> **ACTIVITY**
Could you show all lines in the entries below that contain the string "einen"?

*** SUPPLIED DATA Section Begins ***

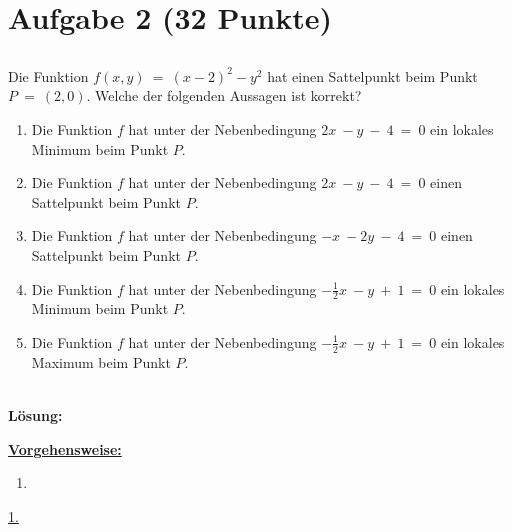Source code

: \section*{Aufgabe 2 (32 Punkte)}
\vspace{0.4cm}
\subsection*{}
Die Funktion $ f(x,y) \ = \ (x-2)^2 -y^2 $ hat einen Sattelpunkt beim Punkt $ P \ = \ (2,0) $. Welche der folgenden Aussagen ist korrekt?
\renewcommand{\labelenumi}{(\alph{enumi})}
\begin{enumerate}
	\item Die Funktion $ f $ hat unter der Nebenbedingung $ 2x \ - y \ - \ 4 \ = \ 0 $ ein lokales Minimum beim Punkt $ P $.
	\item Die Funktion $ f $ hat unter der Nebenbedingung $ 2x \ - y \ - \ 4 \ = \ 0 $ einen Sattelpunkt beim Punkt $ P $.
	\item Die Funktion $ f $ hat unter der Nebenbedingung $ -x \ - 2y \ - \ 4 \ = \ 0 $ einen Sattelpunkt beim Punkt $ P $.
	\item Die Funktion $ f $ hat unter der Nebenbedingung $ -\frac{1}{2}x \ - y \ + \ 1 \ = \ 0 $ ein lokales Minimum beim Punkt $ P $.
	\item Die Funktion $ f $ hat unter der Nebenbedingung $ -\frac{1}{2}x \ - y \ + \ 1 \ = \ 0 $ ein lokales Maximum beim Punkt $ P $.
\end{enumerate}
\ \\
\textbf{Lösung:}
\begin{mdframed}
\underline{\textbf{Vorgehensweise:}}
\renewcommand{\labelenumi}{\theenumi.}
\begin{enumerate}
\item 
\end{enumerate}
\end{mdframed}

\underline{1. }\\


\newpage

*** SUPPLIED DATA Section Ends ***
*** SUPPLIED DATA Section Begins ***

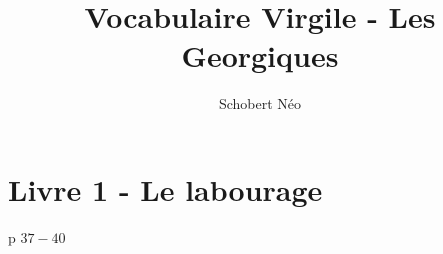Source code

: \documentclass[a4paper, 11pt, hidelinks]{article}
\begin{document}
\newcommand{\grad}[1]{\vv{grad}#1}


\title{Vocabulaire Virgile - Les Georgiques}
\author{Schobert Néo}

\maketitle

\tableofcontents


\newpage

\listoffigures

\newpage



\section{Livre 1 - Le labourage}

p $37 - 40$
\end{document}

*** SUPPLIED DATA Section Ends ***

> **EXPECTED ANSWER**
Die Funktion $ f(x,y) \ = \ (x-2)^2 -y^2 $ hat einen Sattelpunkt beim Punkt $ P \ = \ (2,0) $. Welche der folgenden Aussagen ist korrekt?
	\item Die Funktion $ f $ hat unter der Nebenbedingung $ 2x \ - y \ - \ 4 \ = \ 0 $ einen Sattelpunkt beim Punkt $ P $.
	\item Die Funktion $ f $ hat unter der Nebenbedingung $ -x \ - 2y \ - \ 4 \ = \ 0 $ einen Sattelpunkt beim Punkt $ P $.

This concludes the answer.